Task statement:
All the lines below should appear again unchanged, though their pictures should not.
- Opening Delimiter -
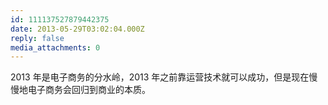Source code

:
 ```yaml
---
id: 111137527879442375
date: 2013-05-29T03:02:04.000Z
reply: false
media_attachments: 0
---
```


2013 年是电子商务的分水岭，2013 年之前靠运营技术就可以成功，但是现在慢慢地电子商务会回归到商业的本质。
- Closing Delimiter -
Output of the task:
Source code

:
 ```yaml
---
id: 111137527879442375
date: 2013-05-29T03:02:04.000Z
reply: false
media_attachments: 0
---
```


2013 年是电子商务的分水岭，2013 年之前靠运营技术就可以成功，但是现在慢慢地电子商务会回归到商业的本质。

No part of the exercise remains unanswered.